:: Entries shown ::
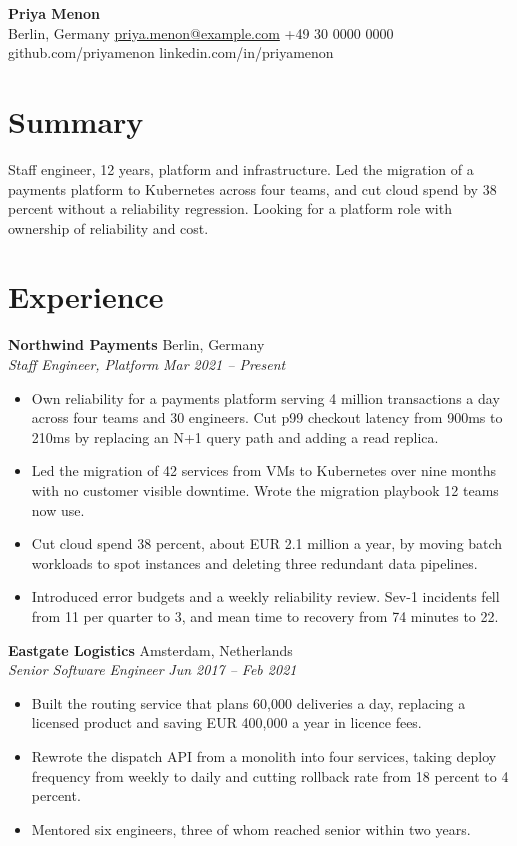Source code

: \documentclass[10.5pt,a4paper]{article}
\newcommand{\role}[4]{%
  \textbf{#1} \hfill #2\\%
  \textit{#3} \hfill \textit{#4}\par\vspace{0.15em}%
}
\newenvironment{bullets}{%
  \begin{itemize}[leftmargin=1.05em,itemsep=0.14em,topsep=0.14em,parsep=0pt,label=\textbullet]%
}{\end{itemize}}
\begin{document}
\begin{center}
  {\LARGE\bfseries Priya Menon}\\[0.2em]
  \small
  Berlin, Germany \textbar{}
  \href{mailto:priya.menon@example.com}{priya.menon@example.com} \textbar{}
  +49 30 0000 0000 \textbar{}
  github.com/priyamenon \textbar{}
  linkedin.com/in/priyamenon
\end{center}

\section{Summary}
Staff engineer, 12 years, platform and infrastructure. Led the migration of a
payments platform to Kubernetes across four teams, and cut cloud spend by 38
percent without a reliability regression. Looking for a platform role with
ownership of reliability and cost.

\section{Experience}

\role{Northwind Payments}{Berlin, Germany}{Staff Engineer, Platform}{Mar 2021 -- Present}
\begin{bullets}
  \item Own reliability for a payments platform serving 4 million transactions a day across four teams and 30 engineers. Cut p99 checkout latency from 900ms to 210ms by replacing an N+1 query path and adding a read replica.
  \item Led the migration of 42 services from VMs to Kubernetes over nine months with no customer visible downtime. Wrote the migration playbook 12 teams now use.
  \item Cut cloud spend 38 percent, about EUR 2.1 million a year, by moving batch workloads to spot instances and deleting three redundant data pipelines.
  \item Introduced error budgets and a weekly reliability review. Sev-1 incidents fell from 11 per quarter to 3, and mean time to recovery from 74 minutes to 22.
\end{bullets}

\role{Eastgate Logistics}{Amsterdam, Netherlands}{Senior Software Engineer}{Jun 2017 -- Feb 2021}
\begin{bullets}
  \item Built the routing service that plans 60,000 deliveries a day, replacing a licensed product and saving EUR 400,000 a year in licence fees.
  \item Rewrote the dispatch API from a monolith into four services, taking deploy frequency from weekly to daily and cutting rollback rate from 18 percent to 4 percent.
  \item Mentored six engineers, three of whom reached senior within two years.
\end{bullets}
\end{document}
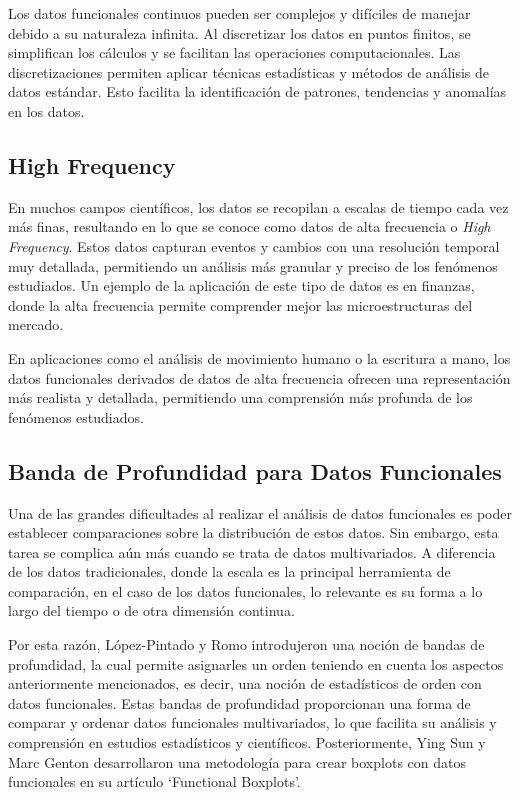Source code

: Los datos funcionales continuos pueden ser complejos y difíciles de manejar debido a su naturaleza infinita. Al discretizar los datos en puntos finitos, se simplifican los cálculos y se facilitan las operaciones computacionales. Las discretizaciones permiten aplicar técnicas estadísticas y métodos de análisis de datos estándar. Esto facilita la identificación de patrones, tendencias y anomalías en los datos.

\subsection{High Frequency}

En muchos campos científicos, los datos se recopilan a escalas de tiempo cada vez más finas, resultando en lo que se conoce como datos de alta frecuencia o \textit{High Frequency}. Estos datos capturan eventos y cambios con una resolución temporal muy detallada, permitiendo un análisis más granular y preciso de los fenómenos estudiados. Un ejemplo de la aplicación de este tipo de datos es en finanzas, donde la alta frecuencia permite comprender mejor las microestructuras del mercado. \cite{Tsay2000}

 En aplicaciones como el análisis de movimiento humano o la escritura a mano, los datos funcionales derivados de datos de alta frecuencia ofrecen una representación más realista y detallada, permitiendo una comprensión más profunda de los fenómenos estudiados.

\subsection{Banda de Profundidad para Datos Funcionales}

Una de las grandes dificultades al realizar el análisis de datos funcionales es poder establecer comparaciones sobre la distribución de estos datos. Sin embargo, esta tarea se complica aún más cuando se trata de datos multivariados. A diferencia de los datos tradicionales, donde la escala es la principal herramienta de comparación, en el caso de los datos funcionales, lo relevante es su forma a lo largo del tiempo o de otra dimensión continua.

Por esta razón, López-Pintado y Romo introdujeron una noción de bandas de profundidad, la cual permite asignarles un orden teniendo en cuenta los aspectos anteriormente mencionados, es decir, una noción de estadísticos de orden con datos funcionales. Estas bandas de profundidad proporcionan una forma de comparar y ordenar datos funcionales multivariados, lo que facilita su análisis y comprensión en estudios estadísticos y científicos. Posteriormente, Ying Sun y Marc Genton desarrollaron una metodología para crear boxplots con datos funcionales en su artículo `Functional Boxplots'. \cite{boxplotFun}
:::
### To do
Exclude the pictures and transcribe all of the entries exactly.

### Solution to this task
Source code

: \documentclass[10.5pt,a4paper]{article}
\newcommand{\role}[4]{%
  \textbf{#1} \hfill #2\\%
  \textit{#3} \hfill \textit{#4}\par\vspace{0.15em}%
}
\newenvironment{bullets}{%
  \begin{itemize}[leftmargin=1.05em,itemsep=0.14em,topsep=0.14em,parsep=0pt,label=\textbullet]%
}{\end{itemize}}
\begin{document}
\begin{center}
  {\LARGE\bfseries Priya Menon}\\[0.2em]
  \small
  Berlin, Germany \textbar{}
  \href{mailto:priya.menon@example.com}{priya.menon@example.com} \textbar{}
  +49 30 0000 0000 \textbar{}
  github.com/priyamenon \textbar{}
  linkedin.com/in/priyamenon
\end{center}

\section{Summary}
Staff engineer, 12 years, platform and infrastructure. Led the migration of a
payments platform to Kubernetes across four teams, and cut cloud spend by 38
percent without a reliability regression. Looking for a platform role with
ownership of reliability and cost.

\section{Experience}

\role{Northwind Payments}{Berlin, Germany}{Staff Engineer, Platform}{Mar 2021 -- Present}
\begin{bullets}
  \item Own reliability for a payments platform serving 4 million transactions a day across four teams and 30 engineers. Cut p99 checkout latency from 900ms to 210ms by replacing an N+1 query path and adding a read replica.
  \item Led the migration of 42 services from VMs to Kubernetes over nine months with no customer visible downtime. Wrote the migration playbook 12 teams now use.
  \item Cut cloud spend 38 percent, about EUR 2.1 million a year, by moving batch workloads to spot instances and deleting three redundant data pipelines.
  \item Introduced error budgets and a weekly reliability review. Sev-1 incidents fell from 11 per quarter to 3, and mean time to recovery from 74 minutes to 22.
\end{bullets}

\role{Eastgate Logistics}{Amsterdam, Netherlands}{Senior Software Engineer}{Jun 2017 -- Feb 2021}
\begin{bullets}
  \item Built the routing service that plans 60,000 deliveries a day, replacing a licensed product and saving EUR 400,000 a year in licence fees.
  \item Rewrote the dispatch API from a monolith into four services, taking deploy frequency from weekly to daily and cutting rollback rate from 18 percent to 4 percent.
  \item Mentored six engineers, three of whom reached senior within two years.
\end{bullets}
\end{document}
Source code

: Los datos funcionales continuos pueden ser complejos y difíciles de manejar debido a su naturaleza infinita. Al discretizar los datos en puntos finitos, se simplifican los cálculos y se facilitan las operaciones computacionales. Las discretizaciones permiten aplicar técnicas estadísticas y métodos de análisis de datos estándar. Esto facilita la identificación de patrones, tendencias y anomalías en los datos.

\subsection{High Frequency}

En muchos campos científicos, los datos se recopilan a escalas de tiempo cada vez más finas, resultando en lo que se conoce como datos de alta frecuencia o \textit{High Frequency}. Estos datos capturan eventos y cambios con una resolución temporal muy detallada, permitiendo un análisis más granular y preciso de los fenómenos estudiados. Un ejemplo de la aplicación de este tipo de datos es en finanzas, donde la alta frecuencia permite comprender mejor las microestructuras del mercado. \cite{Tsay2000}

 En aplicaciones como el análisis de movimiento humano o la escritura a mano, los datos funcionales derivados de datos de alta frecuencia ofrecen una representación más realista y detallada, permitiendo una comprensión más profunda de los fenómenos estudiados.

\subsection{Banda de Profundidad para Datos Funcionales}

Una de las grandes dificultades al realizar el análisis de datos funcionales es poder establecer comparaciones sobre la distribución de estos datos. Sin embargo, esta tarea se complica aún más cuando se trata de datos multivariados. A diferencia de los datos tradicionales, donde la escala es la principal herramienta de comparación, en el caso de los datos funcionales, lo relevante es su forma a lo largo del tiempo o de otra dimensión continua.

Por esta razón, López-Pintado y Romo introdujeron una noción de bandas de profundidad, la cual permite asignarles un orden teniendo en cuenta los aspectos anteriormente mencionados, es decir, una noción de estadísticos de orden con datos funcionales. Estas bandas de profundidad proporcionan una forma de comparar y ordenar datos funcionales multivariados, lo que facilita su análisis y comprensión en estudios estadísticos y científicos. Posteriormente, Ying Sun y Marc Genton desarrollaron una metodología para crear boxplots con datos funcionales en su artículo `Functional Boxplots'. \cite{boxplotFun}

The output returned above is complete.